Two gene therapies developed using older genetic-editing tools are already in human trials. These treatments alter immune cells in people with HIV to destroy their CCR5 receptors, making the engineered cells resistant to HIV. Other studies using similar strategies with CRISPR technologies are still in the earlier phases. Researchers from Temple University presented some of their positive findings from experiments with monkeys last week as well.

It is also important to note that the CCR5 delta 32 mutation does not protect against all HIV. One patient who had the bone marrow treatment was later found to have a form of HIV called CXCR4-tropic, which uses a different receptor to enter cells. Doctors do not know whether the patient contracted this type of virus after the treatment or whether some patients harbor a small amount of CXCR4-tropic virus that starts to multiply when other types of HIV are not present.

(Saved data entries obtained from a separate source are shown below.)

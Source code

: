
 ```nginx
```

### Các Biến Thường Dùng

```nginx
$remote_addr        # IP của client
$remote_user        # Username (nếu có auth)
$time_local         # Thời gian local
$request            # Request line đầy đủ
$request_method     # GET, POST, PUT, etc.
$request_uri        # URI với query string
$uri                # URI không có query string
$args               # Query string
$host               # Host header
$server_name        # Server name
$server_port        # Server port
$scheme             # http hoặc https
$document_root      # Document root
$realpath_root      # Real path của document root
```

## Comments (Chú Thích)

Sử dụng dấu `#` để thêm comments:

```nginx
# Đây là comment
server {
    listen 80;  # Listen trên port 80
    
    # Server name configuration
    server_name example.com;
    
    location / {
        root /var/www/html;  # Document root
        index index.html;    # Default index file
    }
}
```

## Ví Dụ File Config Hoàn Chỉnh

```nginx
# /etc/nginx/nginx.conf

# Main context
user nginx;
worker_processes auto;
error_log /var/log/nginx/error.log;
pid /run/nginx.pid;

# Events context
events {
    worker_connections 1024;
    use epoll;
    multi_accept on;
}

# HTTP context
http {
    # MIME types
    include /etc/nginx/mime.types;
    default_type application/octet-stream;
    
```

This is why HIV research continues on many fronts -- from gene therapy to vaccine trials to new injectable versions of antiretroviral therapies that could provide the same results with only a monthly shot -- only some of which rely on the CCR5 delta 32 mutation. As Timothy Henrich, M.D., an HIV researcher at the University of California, San Francisco, told Popular Science: "We have to have patience. There are many strategies, and they're in early stages. We don't need to give up just because we haven't found a scalable, cost-effective cure for everyone. This reminds us that the scientific process can be slow, but if done correctly, we can make advances."